Picture yourself in a crowded, deafening room, yet you can effortlessly tune out the roaring background noise to focus entirely on the friend standing right in front of you. Neuroscientists have puzzled over this incredible feat of auditory focus — known as the “cocktail party problem” — for decades.
Now, researchers at the Massachusetts Institute of Technology (MIT) have finally cracked the code, mapping exactly how the human brain isolates a single voice from a chaotic cacophony of sound.
In a study published in the journal Nature Human Behavior, the MIT team revealed that the brain solves this complex issue by amplifying the activity of neural processing units that respond to specific features of a target voice, such as its pitch.
“That simple motif is enough to cause much of the phenotype of human auditory attention to emerge, and the model ends up reproducing a very wide range of human attentional behaviours for sound,” said Josh McDermott, a professor of brain and cognitive sciences at MIT and the study’s senior author.
The power of “multiplicative gains”
Neuroscientists have long observed that when animals or humans focus on a specific sound, neurons tuned to that sound’s features amplify their activity. This process scales a neuron’s firing rate upward in what is known as “multiplicative gains.” Conversely, neurons that are not tuned to the target feature experience a reduction in activity.
However, until now, it was entirely unclear if this biological scaling effect was sufficient on its own to explain how we selectively attend to one voice over another.
To answer this, the researchers — including lead author Ian Griffith, a graduate student in the Harvard Program in Speech and Hearing Biosciences and Technology, and MIT graduate student R. Preston Hess — built a computational model of the auditory system. Previous computational models failed at these types of attentional tasks because they could not pick one voice out of many competing stimuli.

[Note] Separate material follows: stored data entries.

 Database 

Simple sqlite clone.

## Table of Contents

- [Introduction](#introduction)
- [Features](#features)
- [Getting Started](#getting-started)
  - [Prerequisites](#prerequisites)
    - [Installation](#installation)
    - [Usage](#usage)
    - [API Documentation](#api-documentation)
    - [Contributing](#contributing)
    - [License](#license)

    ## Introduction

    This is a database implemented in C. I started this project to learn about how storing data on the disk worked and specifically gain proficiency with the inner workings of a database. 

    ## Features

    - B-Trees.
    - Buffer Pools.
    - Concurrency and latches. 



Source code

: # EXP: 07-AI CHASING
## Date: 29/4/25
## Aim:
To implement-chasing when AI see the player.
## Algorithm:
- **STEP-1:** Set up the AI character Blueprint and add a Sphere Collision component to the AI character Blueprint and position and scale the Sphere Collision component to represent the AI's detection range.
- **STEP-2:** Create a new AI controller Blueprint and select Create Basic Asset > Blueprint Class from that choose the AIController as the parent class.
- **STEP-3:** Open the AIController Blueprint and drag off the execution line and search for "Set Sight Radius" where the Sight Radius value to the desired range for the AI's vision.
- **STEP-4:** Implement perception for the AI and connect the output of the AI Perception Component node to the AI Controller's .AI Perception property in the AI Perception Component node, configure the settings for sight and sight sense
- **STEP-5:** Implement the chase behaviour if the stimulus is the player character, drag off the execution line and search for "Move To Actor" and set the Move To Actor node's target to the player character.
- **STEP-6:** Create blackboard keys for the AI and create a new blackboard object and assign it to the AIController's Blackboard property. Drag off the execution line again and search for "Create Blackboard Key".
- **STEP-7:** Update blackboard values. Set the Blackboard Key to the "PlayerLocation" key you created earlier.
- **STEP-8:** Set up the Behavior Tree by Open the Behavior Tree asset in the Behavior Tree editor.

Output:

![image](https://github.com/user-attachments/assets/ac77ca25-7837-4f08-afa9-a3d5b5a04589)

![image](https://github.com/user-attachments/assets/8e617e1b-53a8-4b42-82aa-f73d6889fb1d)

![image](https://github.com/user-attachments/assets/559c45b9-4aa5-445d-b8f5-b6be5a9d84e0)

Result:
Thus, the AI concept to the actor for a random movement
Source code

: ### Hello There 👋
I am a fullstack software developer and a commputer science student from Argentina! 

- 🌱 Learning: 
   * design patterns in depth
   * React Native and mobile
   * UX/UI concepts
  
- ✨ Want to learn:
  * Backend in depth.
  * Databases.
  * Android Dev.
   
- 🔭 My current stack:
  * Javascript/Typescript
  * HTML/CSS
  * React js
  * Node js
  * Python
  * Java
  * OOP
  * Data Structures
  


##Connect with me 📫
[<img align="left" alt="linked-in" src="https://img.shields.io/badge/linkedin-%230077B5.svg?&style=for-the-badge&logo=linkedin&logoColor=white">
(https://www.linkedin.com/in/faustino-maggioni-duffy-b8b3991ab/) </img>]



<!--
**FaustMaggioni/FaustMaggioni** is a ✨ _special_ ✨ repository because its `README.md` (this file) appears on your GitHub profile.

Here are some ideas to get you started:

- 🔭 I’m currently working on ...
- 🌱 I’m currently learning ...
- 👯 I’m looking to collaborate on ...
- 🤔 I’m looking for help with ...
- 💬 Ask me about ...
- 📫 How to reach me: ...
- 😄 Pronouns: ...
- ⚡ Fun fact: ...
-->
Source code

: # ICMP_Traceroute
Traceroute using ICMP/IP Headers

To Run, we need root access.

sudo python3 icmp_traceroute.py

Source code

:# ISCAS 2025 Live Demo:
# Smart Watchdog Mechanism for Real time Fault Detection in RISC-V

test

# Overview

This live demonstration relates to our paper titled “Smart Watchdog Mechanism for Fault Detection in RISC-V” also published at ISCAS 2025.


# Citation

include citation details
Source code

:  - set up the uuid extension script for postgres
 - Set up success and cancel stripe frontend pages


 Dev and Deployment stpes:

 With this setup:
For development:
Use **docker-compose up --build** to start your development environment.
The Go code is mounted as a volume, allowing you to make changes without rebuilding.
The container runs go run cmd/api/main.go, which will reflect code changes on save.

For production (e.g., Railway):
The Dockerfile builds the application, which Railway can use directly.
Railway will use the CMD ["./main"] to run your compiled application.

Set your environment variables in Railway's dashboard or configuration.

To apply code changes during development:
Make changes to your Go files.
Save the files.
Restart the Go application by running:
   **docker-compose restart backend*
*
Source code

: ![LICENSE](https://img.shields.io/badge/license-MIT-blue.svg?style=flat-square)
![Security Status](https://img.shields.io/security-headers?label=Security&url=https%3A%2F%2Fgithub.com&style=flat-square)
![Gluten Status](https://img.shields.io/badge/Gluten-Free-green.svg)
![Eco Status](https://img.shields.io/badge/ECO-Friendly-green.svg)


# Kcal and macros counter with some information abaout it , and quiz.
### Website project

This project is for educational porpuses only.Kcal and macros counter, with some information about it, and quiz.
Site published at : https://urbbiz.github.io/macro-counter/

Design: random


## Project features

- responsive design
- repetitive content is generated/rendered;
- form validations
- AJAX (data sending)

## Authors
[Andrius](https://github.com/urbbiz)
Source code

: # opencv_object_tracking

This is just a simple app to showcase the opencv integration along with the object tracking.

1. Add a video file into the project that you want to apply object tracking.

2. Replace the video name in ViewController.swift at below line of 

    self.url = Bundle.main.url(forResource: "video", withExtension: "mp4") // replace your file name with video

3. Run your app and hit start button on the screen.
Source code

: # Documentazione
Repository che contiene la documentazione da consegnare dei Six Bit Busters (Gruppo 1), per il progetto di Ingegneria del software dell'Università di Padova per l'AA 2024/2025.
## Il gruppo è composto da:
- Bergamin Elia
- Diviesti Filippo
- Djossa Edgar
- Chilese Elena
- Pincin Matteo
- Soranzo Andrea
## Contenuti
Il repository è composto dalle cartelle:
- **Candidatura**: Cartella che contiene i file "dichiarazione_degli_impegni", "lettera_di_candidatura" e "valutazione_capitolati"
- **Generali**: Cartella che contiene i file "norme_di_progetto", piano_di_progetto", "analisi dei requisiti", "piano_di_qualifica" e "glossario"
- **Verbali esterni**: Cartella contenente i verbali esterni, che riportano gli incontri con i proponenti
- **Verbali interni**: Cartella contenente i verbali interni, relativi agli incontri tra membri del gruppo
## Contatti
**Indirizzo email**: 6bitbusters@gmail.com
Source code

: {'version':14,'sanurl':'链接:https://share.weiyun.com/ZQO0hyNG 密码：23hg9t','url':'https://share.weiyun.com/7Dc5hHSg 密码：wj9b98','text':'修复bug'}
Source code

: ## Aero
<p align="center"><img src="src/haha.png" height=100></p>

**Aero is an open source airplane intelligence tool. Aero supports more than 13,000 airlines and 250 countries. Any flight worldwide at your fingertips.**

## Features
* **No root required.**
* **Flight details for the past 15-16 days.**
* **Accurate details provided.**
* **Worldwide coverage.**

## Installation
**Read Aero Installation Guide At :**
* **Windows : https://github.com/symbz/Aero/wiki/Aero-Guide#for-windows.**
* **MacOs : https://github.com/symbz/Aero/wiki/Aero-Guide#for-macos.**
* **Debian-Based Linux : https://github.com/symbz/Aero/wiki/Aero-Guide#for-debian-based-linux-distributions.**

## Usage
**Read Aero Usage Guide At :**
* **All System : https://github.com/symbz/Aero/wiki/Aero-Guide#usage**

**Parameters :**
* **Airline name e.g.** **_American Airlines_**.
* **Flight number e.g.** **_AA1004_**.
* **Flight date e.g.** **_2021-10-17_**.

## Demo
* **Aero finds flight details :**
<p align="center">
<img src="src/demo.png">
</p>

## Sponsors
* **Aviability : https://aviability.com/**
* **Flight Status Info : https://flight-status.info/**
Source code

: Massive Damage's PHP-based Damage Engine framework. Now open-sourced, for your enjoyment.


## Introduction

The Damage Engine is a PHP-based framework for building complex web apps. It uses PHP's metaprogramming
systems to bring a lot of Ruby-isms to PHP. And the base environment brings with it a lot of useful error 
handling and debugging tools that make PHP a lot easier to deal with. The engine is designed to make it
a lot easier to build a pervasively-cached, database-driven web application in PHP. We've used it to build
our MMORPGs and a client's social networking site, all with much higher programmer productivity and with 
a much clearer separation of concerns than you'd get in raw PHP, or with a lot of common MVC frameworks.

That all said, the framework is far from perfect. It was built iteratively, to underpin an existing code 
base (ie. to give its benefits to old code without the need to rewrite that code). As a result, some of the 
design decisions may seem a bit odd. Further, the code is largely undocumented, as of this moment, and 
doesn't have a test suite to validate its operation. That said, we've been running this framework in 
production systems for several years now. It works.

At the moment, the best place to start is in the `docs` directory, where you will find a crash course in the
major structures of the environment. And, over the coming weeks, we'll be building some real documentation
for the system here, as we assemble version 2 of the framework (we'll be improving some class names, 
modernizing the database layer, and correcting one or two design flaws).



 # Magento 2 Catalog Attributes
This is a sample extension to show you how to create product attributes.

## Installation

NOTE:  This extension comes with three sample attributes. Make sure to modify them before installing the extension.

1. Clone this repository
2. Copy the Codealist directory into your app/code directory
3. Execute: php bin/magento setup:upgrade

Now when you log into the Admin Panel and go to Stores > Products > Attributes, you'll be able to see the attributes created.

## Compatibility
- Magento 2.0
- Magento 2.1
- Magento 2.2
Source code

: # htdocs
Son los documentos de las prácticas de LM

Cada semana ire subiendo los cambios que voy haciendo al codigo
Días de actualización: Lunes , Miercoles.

The MIT team modified an existing neural network, allowing each of its stages to actively implement multiplicative gains. Under this architecture, the activation of processing units can be boosted up or down depending on the specific features they represent.
Mirroring human mistakes
During testing, the researchers first fed the model an audio “cue” of the target voice. The cue’s features determined the multiplicative gains for the next stimulus.
“Imagine the cue is an excerpt of a voice that has a low pitch,” Griffith explained. “Then, the units in the model that represent low pitch would get multiplied by a large gain, whereas the units that represent high pitch would get attenuated.”
The model was then fed a complex mix of voices and asked to identify a specific word said by the target voice. The computational model performed remarkably like a human listener across a wide range of conditions. It even made the exact same mistakes as humans, such as struggling to separate two female voices or two male voices due to their similar pitches.
An engine for discovery
The researchers also used the model to explore how spatial location impacts auditory attention. Testing every possible combination of target and distractor locations — a task that would be far too time-consuming with human subjects — the model revealed a completely new property of human spatial attention.
The model successfully isolated target voices when the distractor was separated horizontally, but it struggled significantly when the sounds were separated vertically. When the researchers ran a subsequent experiment with real human subjects, they observed the exact same limitation.
Moving forward, the team hopes to apply this computational model to simulate listening through a cochlear implant. By understanding these fundamental attentional mechanisms, researchers aim to improve cochlear implants so that users can finally focus on specific voices in noisy, crowded environments.